Jonathan Eig -- Jose Canseco, the Man Who Saved Baseball

By Jonathan Eig
Sunday, July 5, 2009

Manny Ramirez returned to the majors this weekend, to the delight of Dodgers fans, following a 50-game suspension. Yet, when the news broke in early May that Los Angeles's star outfielder would be punished for violating Major League Baseball's drug policy, it was another slugger who called a news conference.

Jose Canseco, best-selling author and baseball's steroidal sage, rented a big ballroom at the Four Seasons Hotel in Beverly Hills and waited for the reporters and television crews to show up. But the news media already knew what Canseco was going to say, which was, essentially, "I told you so."

Only one reporter and four camera crews arrived.

Canseco would have been better off if no one had come at all, because, suddenly, the pathetic turnout and empty seats became the story. Those four news cameras shot from the back of the room to better emphasize Canseco's isolation. The lonely Associated Press reporter started his story this way: "Jose Canseco has spoken, but is anyone listening anymore?" And a wiseguy headline writer at zinged the big man with a headline that read "Jose Canseco only has to picture one person in underwear."

It's not easy being the man who saved baseball.

He's not The Natural. The Un-Natural is more like it. But in his own clumsy, hormonally imbalanced way, Canseco has done more than any player of his time to help baseball overcome the errors of its recent ways. The worst of the Steroid Era appears to be over, and Canseco deserves a fair chunk of the credit.

Canseco is the owner of what may be the greatest blooper in baseball history. In 1993, in a game against the Cleveland Indians, he allowed a fly ball to boing off his head and over the fence for a home run. Much of his career since that moment has seemed to go the same way. Canseco has put himself in the wrong place at the right time. His 2005 book, "Juiced: Wild Times, Rampant 'Roids, Smash Hits, and How Baseball Got Big," called attention to the abuse of steroids. He confessed in the book to using steroids and named other suspected users when no one else was doing so.

His testimony before Congress that same year was forthright and straightforward, when others around him ducked and lied. Steroids, he told lawmakers, were as prevalent in baseball in the late 1980s and 1990s "as a cup of coffee."

Yet despite his attempts at honesty and his accurate assessment of the way steroids permeated the game in the late 1990s and the early part of this decade, Canseco keeps taking his lumps, many of them self-inflicted.

He's tried reality TV. He's tried promoting himself as a martial-arts movie star.

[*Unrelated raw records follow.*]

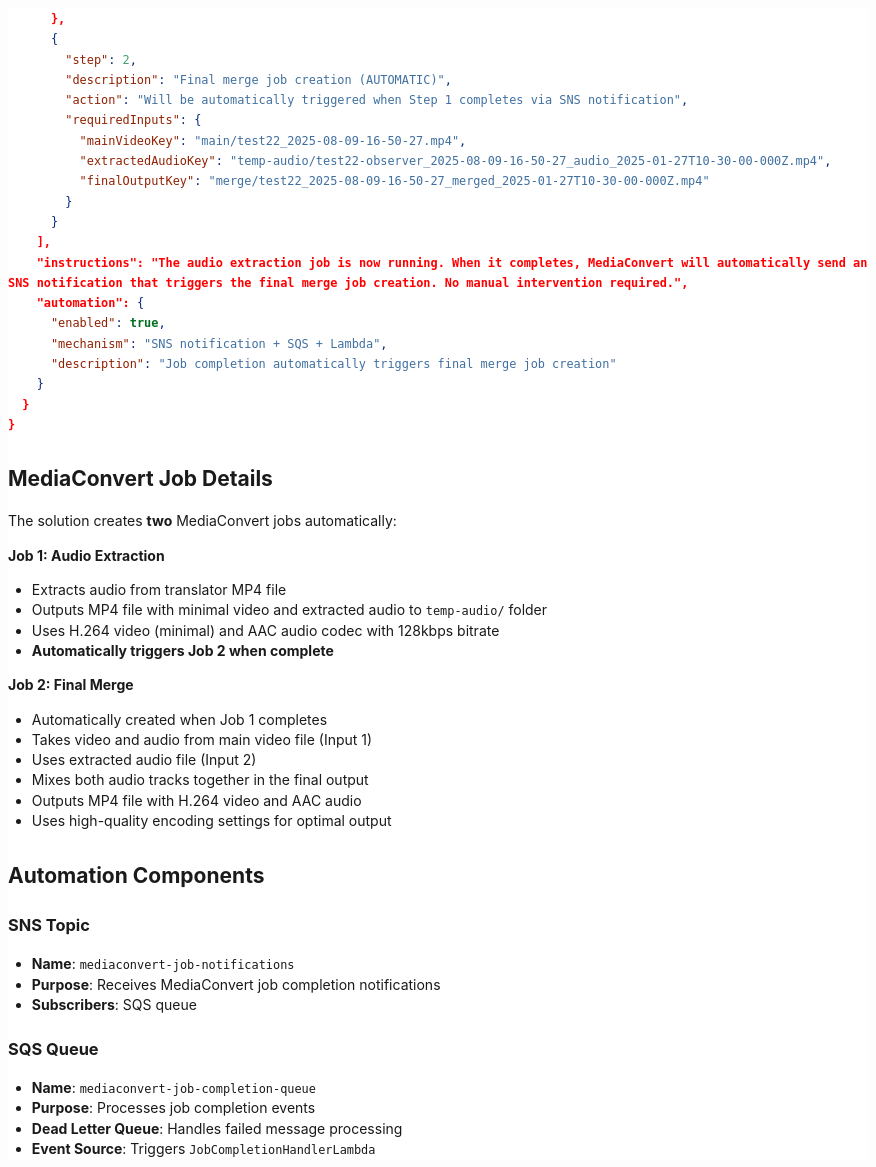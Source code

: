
 ```json
      },
      {
        "step": 2,
        "description": "Final merge job creation (AUTOMATIC)",
        "action": "Will be automatically triggered when Step 1 completes via SNS notification",
        "requiredInputs": {
          "mainVideoKey": "main/test22_2025-08-09-16-50-27.mp4",
          "extractedAudioKey": "temp-audio/test22-observer_2025-08-09-16-50-27_audio_2025-01-27T10-30-00-000Z.mp4",
          "finalOutputKey": "merge/test22_2025-08-09-16-50-27_merged_2025-01-27T10-30-00-000Z.mp4"
        }
      }
    ],
    "instructions": "The audio extraction job is now running. When it completes, MediaConvert will automatically send an SNS notification that triggers the final merge job creation. No manual intervention required.",
    "automation": {
      "enabled": true,
      "mechanism": "SNS notification + SQS + Lambda",
      "description": "Job completion automatically triggers final merge job creation"
    }
  }
}
```

## MediaConvert Job Details

The solution creates **two** MediaConvert jobs automatically:

**Job 1: Audio Extraction**
- Extracts audio from translator MP4 file
- Outputs MP4 file with minimal video and extracted audio to `temp-audio/` folder
- Uses H.264 video (minimal) and AAC audio codec with 128kbps bitrate
- **Automatically triggers Job 2 when complete**

**Job 2: Final Merge**
- Automatically created when Job 1 completes
- Takes video and audio from main video file (Input 1)
- Uses extracted audio file (Input 2)
- Mixes both audio tracks together in the final output
- Outputs MP4 file with H.264 video and AAC audio
- Uses high-quality encoding settings for optimal output

## Automation Components

### SNS Topic
- **Name**: `mediaconvert-job-notifications`
- **Purpose**: Receives MediaConvert job completion notifications
- **Subscribers**: SQS queue

### SQS Queue
- **Name**: `mediaconvert-job-completion-queue`
- **Purpose**: Processes job completion events
- **Dead Letter Queue**: Handles failed message processing
- **Event Source**: Triggers `JobCompletionHandlerLambda`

He's tried celebrity boxing (and failed to score a knockout against former "Partridge Family" child star Danny Bonaduce). According to one news report, he even tried blackmailing ballplayers to keep their names out of his follow-up book, which he optimistically titled "Vindicated." And now he says he's planning to sue Major League Baseball for lost wages and defamation of character, saying he was blackballed from the game for his whistleblowing. It's a ridiculous claim. When Canseco finished his career in 2001, he was washed up. And his book wasn't published until four years later.

Canseco did not return my phone calls requesting an interview, despite the fact that his lawyer insisted to me that Canseco wants nothing more than to be understood.

"I have regrets," Canseco said in a recent public appearance. "The way people look at my career was compromised by using [steroids]. Then the whole thing fell apart. . . . I was cut off."